Problem description
Keep to one stretch of the data below, the lines from the one with "HäuftigZiel der Prudktion: monetäre" up to and including the one with "Wirtschaftlichkeit ist eine", and return that stretch exactly.

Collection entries
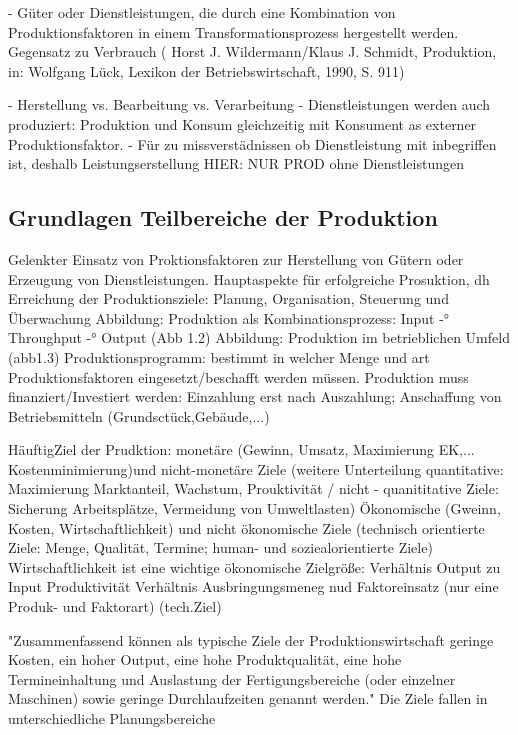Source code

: \documentclass[a4paper,12pt, german]{report}
\begin{document}
- Güter oder Dienstleistungen, die durch eine Kombination von Produktionsfaktoren in einem Transformationsprozess hergestellt werden. Gegensatz zu Verbrauch ( Horst J. Wildermann/Klaus J. Schmidt, Produktion, in: Wolfgang Lück, Lexikon der Betriebswirtschaft, 1990, S. 911)

- Herstellung vs. Bearbeitung vs. Verarbeitung
- Dienstleistungen werden auch produziert: Produktion und Konsum gleichzeitig mit Konsument as externer Produktionsfaktor. 
- Für zu missverstädnissen ob Dienstleistung mit inbegriffen ist, deshalb Leistungserstellung
HIER: NUR PROD ohne Dienstleistungen






\subsection{Grundlagen Teilbereiche der Produktion}

Gelenkter Einsatz von Proktionsfaktoren zur Herstellung von Gütern oder Erzeugung von Dienstleistungen. Hauptaspekte für erfolgreiche Prosuktion, dh Erreichung der Produktionsziele: Planung, Organisation, Steuerung und Überwachung 
Abbildung: Produktion als Kombinationsprozess: Input -° Throughput -° Output (Abb 1.2)
Abbildung: Produktion im betrieblichen Umfeld (abb1.3)
Produktionsprogramm: bestimmt in welcher Menge und art Produktionsfaktoren eingesetzt/beschafft werden müssen.
Produktion muss finanziert/Investiert werden: Einzahlung erst nach Auszahlung; Anschaffung von Betriebsmitteln (Grundsctück,Gebäude,...)
\cite{07}

HäuftigZiel der Prudktion: monetäre (Gewinn, Umsatz, Maximierung EK,... Kostenminimierung)und nicht-monetäre Ziele (weitere Unterteilung quantitative: Maximierung Marktanteil, Wachstum, Prouktivität / nicht - quanititative Ziele: Sicherung Arbeitsplätze, Vermeidung von Umweltlasten) 
Ökonomische (Gweinn, Kosten, Wirtschaftlichkeit) und nicht ökonomische Ziele (technisch orientierte Ziele: Menge, Qualität, Termine; human- und soziealorientierte Ziele)
Wirtschaftlichkeit ist eine wichtige ökonomische Zielgröße: Verhältnis Output zu Input
Produktivität Verhältnis Ausbringungsmeneg nud Faktoreinsatz (nur eine Produk- und Faktorart) (tech.Ziel)

"Zusammenfassend können als typische Ziele der Produktionswirtschaft geringe Kosten,
ein hoher Output, eine hohe Produktqualität, eine hohe Termineinhaltung und Auslastung
der Fertigungsbereiche (oder einzelner Maschinen) sowie geringe Durchlaufzeiten
genannt werden." Die Ziele fallen in unterschiedliche Planungsbereiche
\end{document}

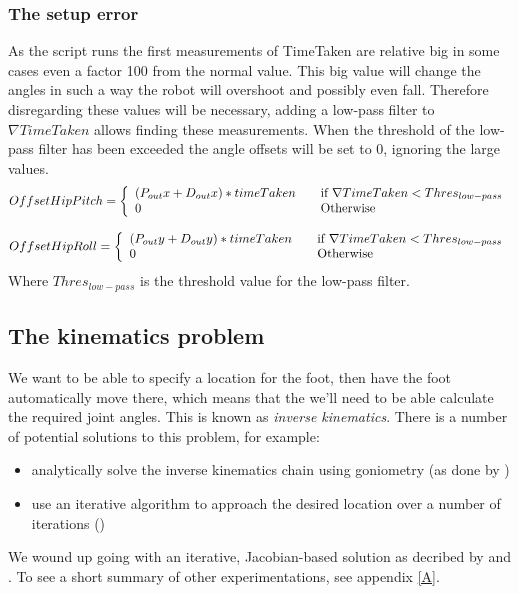 \documentclass[a4paper]{article}
\begin{document}
\subsubsection{The setup error}

As the script runs the first measurements of TimeTaken are relative big in some cases even a factor 100 from the normal value.
This big value will change the angles in such a way the robot will overshoot and possibly even fall.
Therefore disregarding these values will be necessary, adding a low-pass filter to $\nabla TimeTaken$ allows finding these measurements. When the threshold of the low-pass filter has been exceeded the angle offsets will be set to 0, ignoring the large values.
\[
  Offset Hip Pitch = \left\{ 
  \begin{array}{l l}
     (P_{out}x + D_{out}x)  * timeTaken& \quad \text{if $\nabla TimeTaken < Thres_{low-pass}$}\\ 
    0 & \quad \text{Otherwise}\\
  \end{array} \right.
\]

\[
  Offset Hip Roll = \left\{ 
  \begin{array}{l l}
     (P_{out}y + D_{out}y)  * timeTaken& \quad \text{if $\nabla TimeTaken < Thres_{low-pass}$}\\ 
    0 & \quad \text{Otherwise}\\
  \end{array} \right.
\]
Where $Thres_{low-pass}$ is the threshold value for the low-pass filter.

\subsection{The kinematics problem}
\label{sec:ik}
We want to be able to specify a location for the foot, then have the foot
automatically move there, which means that the we'll need to be able calculate
the required joint angles. This is known as \emph{inverse kinematics}. There is
a number of potential solutions to this problem, for example: 
\begin{itemize}
\item analytically solve the inverse kinematics chain using goniometry (as done by \cite{Graf2009})
\item use an iterative algorithm to approach the desired location over a number
  of iterations (\cite{Buss2009})
\end{itemize}

We wound up going with an iterative, Jacobian-based solution as decribed by
\cite{Meredith2004} and \cite{Buss2009}. To see a short summary of other
experimentations, see appendix \ref{A}.
\end{document}

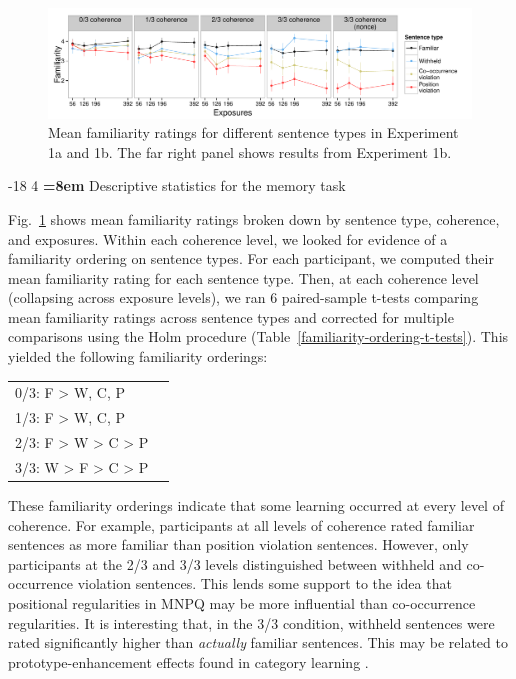 \documentclass[man,longtable,floatsintext]{my-apa6}
\makeatletter
\renewcommand\subsubsection{\@startsection{subsubsection}{3}{\z@}%
                       {-18\p@ \@plus -4\p@ \@minus -4\p@}%
                       {4\p@ \@plus 2\p@ \@minus 2\p@}%
                       {\normalfont\normalsize\bfseries\boldmath
                        \rightskip=\z@ \@plus 8em\pretolerance=10000 }}
\makeatother
\begin{document}
\begin{figure}[t]
  \begin{center}
    \includegraphics[width=1.0\linewidth]{x1-descriptive-memory}
    \caption{Mean familiarity ratings for different sentence types in Experiment 1a and 1b. The far right panel shows results from Experiment 1b.}
    \label{x1-descriptive-mem}
  \end{center}
\end{figure}

\subsubsection{Descriptive statistics for the memory task}

Fig.~\ref{x1-descriptive-mem} shows mean familiarity ratings broken down by sentence type, coherence, and exposures. Within each coherence level, we looked for evidence of a familiarity ordering on sentence types. For each participant, we computed their mean familiarity rating for each sentence type. Then, at each coherence level (collapsing across exposure levels), we ran 6 paired-sample t-tests comparing mean familiarity ratings across sentence types and corrected for multiple comparisons using the Holm procedure (Table~\ref{familiarity-ordering-t-tests}). This yielded the following familiarity orderings:
\begin{center}
  \begin{tabular}{l l }
    0/3: F > W, C, P & \\
    1/3: F > W, C, P & \\
    2/3: F > W > C > P & \\
    3/3: W > F > C > P & \\
  \end{tabular}
\end{center}
\noindent These familiarity orderings indicate that some learning occurred at every level of coherence. For example, participants at all levels of coherence rated familiar sentences as more familiar than position violation sentences. However, only participants at the 2/3 and 3/3 levels distinguished between withheld and co-occurrence violation sentences. This lends some support to the idea that positional regularities in MNPQ may be more influential than co-occurrence regularities. It is interesting that, in the 3/3 condition, withheld sentences were rated significantly higher than \emph{actually} familiar sentences. This may be related to prototype-enhancement effects found in category learning \citep[e.g.,][]{smith2002}.
\end{document}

Task response
HäuftigZiel der Prudktion: monetäre (Gewinn, Umsatz, Maximierung EK,... Kostenminimierung)und nicht-monetäre Ziele (weitere Unterteilung quantitative: Maximierung Marktanteil, Wachstum, Prouktivität / nicht - quanititative Ziele: Sicherung Arbeitsplätze, Vermeidung von Umweltlasten) 
Ökonomische (Gweinn, Kosten, Wirtschaftlichkeit) und nicht ökonomische Ziele (technisch orientierte Ziele: Menge, Qualität, Termine; human- und soziealorientierte Ziele)
Wirtschaftlichkeit ist eine wichtige ökonomische Zielgröße: Verhältnis Output zu Input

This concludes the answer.